Müslümanlar arasındaki ihtilafların kaynağının temelini Kur'an'a yaklaşımdaki usulsüzlük ve ölçüsüzlükler oluşturur. Müslümanların öncelikle ele alması gereken konuların başında Kur'an'a yaklaşım usulünün belirgin bir hale getirilmesi gelir. Bu konuda da iki yaklaşım söz konusudur. Birincisi; ayetleri tek tek ele alıp incelemeye tabi tutan parçacı anlayış, ikincisi; ayetleri Kur'an'ın bütünlüğü çerçevesinde ve konularına göre ele alan bütüncül yaklaşım.
Birinci anlayışın tarih boyunca ve bugün en yaygın olarak kullanılan anlayış olduğunu görmemiz mümkündür. Bunun en somut örnekleri de yazılan tefsir kitaplarıdır. Kur'an'a parçacı yaklaşımın sonucu mezhebî ve kelamî tartışmaların hız kazandığını ve dinin anlaşılması konusunda Kur'an dışı normların oluşturulduğunu görmemiz mümkündür. Bu anlayışın ürünü olarak tefsirlerde takip edilen çeşitli yöntemlerin Dirayet, Rivayet, İş'arî, Tasavvufî tefsirler olarak kısımlara ayrıldığı görülür.
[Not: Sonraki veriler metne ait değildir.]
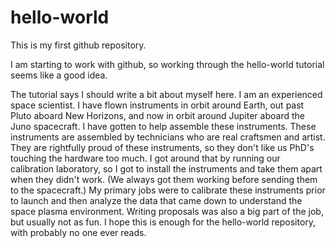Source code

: # hello-world
This is my first github repository.

I am starting to work with github, so working through the hello-world tutorial seems like a good idea.

The tutorial says I should write a bit about myself here. I am an experienced space scientist. I have flown instruments in orbit around Earth, out past Pluto aboard New Horizons, and now in orbit around Jupiter aboard the Juno spacecraft. I have gotten to help assemble these instruments. These instruments are assembled by technicians who are real craftsmen and artist. They are rightfully proud of these instruments, so they don't like us PhD's touching the hardware too much. I got around that by running our calibration laboratory, so I got to install the instruments and take them apart when they didn't work. (We always got them working before sending them to the spacecraft.)
My primary jobs were to calibrate these instruments prior to launch and then analyze the data that came down to understand the space plasma environment. Writing proposals was also a big part of the job, but usually not as fun.
I hope this is enough for the hello-world repository, with probably no one ever reads.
Kur'an'a parçacı yaklaşımın bir sonucu olarak doğan bu olumsuz ayrımlar, Kur'an adına değişik kültür ve dinlere ait anlayışların islam'a giriş kaynağı da olmuşlardır. Tefsirlerde sık sık karşılaşılan israili rivayetler, hurafe ve bid'atler bunun en çarpıcı örneğidir. Ayrıca yine tefsirlerde farklı bakış açılarıyla ele alınan ayetlerden dirayet tefsirleri ile rivayet veya tasavvufi tefsirler arasında taban tabana zıt yorumlar dikkat çekicidir. Bütün bunların sonucu oluşturulan tefsir usulünde, binlerce hadis ezberleme zorunluluğu, müçtehit olma şartları nahiv, Arapça, gramer bilinmesi zorunlulukları vahyi mesajın etrafını dikenli tellerle çevreleyen ulaşılması çok güç hatta imkânsız bir yasak bölge oluşturmuştur.
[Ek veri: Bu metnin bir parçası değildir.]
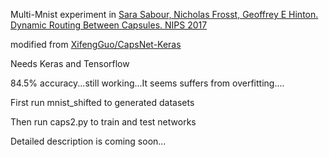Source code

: Multi-Mnist experiment in [Sara Sabour, Nicholas Frosst, Geoffrey E Hinton. Dynamic Routing Between Capsules. NIPS 2017](https://arxiv.org/abs/1710.09829)  

modified from [XifengGuo/CapsNet-Keras](https://github.com/XifengGuo/CapsNet-Keras) 

Needs Keras and Tensorflow

84.5% accuracy...still working...It seems suffers from overfitting....

First run mnist_shifted to generated datasets

Then run caps2.py to train and test networks

Detailed description is coming soon...
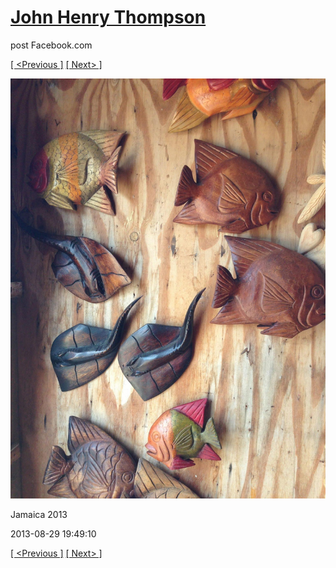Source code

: # [John Henry Thompson](../README.md)
post Facebook.com

[[ <Previous ]](2013-08-29-10.md) [[ Next> ]](2013-08-29-12.md)

[![](../media/2013-08-29/Jamaica-2022.jpg)](../README.md)

Jamaica 2013

2013-08-29 19:49:10

[[ <Previous ]](2013-08-29-10.md) [[ Next> ]](2013-08-29-12.md)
İkinci olarak zikrettiğimiz Kur'an'ı bütüncül anlama ve mevzularına göre Kur'an çalışmaları bu yüzyılın başında İslam dünyasının geri kalmışlığını içsel sorunlardan kaynaklandığını vurgulayan gerek usul, gerekse siyasi tartışmaların gündeme girmesiyle tekrar ön plana çıkmış
ve yeniden Kur'an'a dönüş hareketinin estirdiği rüzgarların etkisiyle varlık bulmuştur. Bu konudaki çabalar henüz yeni olmakla beraber bu çerçevede Müslüman araştırmacıların, ciddi çalışmalarının olduğunu biliyoruz. Kur'an merkezli sağlıklı oluşumların gelişmesi ve dal budak salmasıyla da bu çabaların her gün biraz daha iyiye gittiği söylenebilir.
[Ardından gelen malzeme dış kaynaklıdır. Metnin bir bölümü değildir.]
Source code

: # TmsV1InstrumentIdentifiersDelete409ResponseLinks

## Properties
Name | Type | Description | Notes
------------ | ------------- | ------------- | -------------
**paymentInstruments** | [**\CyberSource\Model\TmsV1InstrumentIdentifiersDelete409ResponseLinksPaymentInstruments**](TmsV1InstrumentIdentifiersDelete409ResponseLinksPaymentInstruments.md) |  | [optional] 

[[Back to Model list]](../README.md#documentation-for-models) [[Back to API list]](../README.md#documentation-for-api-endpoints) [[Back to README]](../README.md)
Kur'an'ın bütüncül anlaşılması ve konularına göre Kur'an çalışması birinci şıkta bahsettiğimiz parçacı anlayışın taşıdığı olumsuzlukları reddetmektedir. Bu görüşe göre Kur'an'da geçen kavramlar ve konular Kur'an'ın bütün ayetleri göz önünde tutularak değerlendirilmelidir. Mesela; Kur'an'da vahiy, Kur'an'da Rasulullah, Kur'an'da gayb, Kur'an'da şefaat, Kur'an'da kader meselesi, Kur'an'da cihad, Kur'an'da hareket metodu gibi.
Dikkat edilecek olursa akidevi ve ameli tartışmalarda farklı bakış açılarına sahip tarafların kendi tezlerine delil olarak kullandıkları en önemli malzeme Kur'an ayetleridir. Bir mezhep A ayetini kullanırken, diğeri ona tepki olarak B ayetini kullanmıştır. Ve sanki Kur'an üzerinde tepkisel ve keyfi uygulamalar ortaya çıkmıştır. Bütün bu olanların en önemli sebebi ise Kur'an'ın öncellenmesi yerine önceden oluşturulmuş mezhebi anlayışların ve bakış açılarının diğer mezhebi anlayışlara karşı paravan olarak kullanılmasından kaynaklanmaktadır.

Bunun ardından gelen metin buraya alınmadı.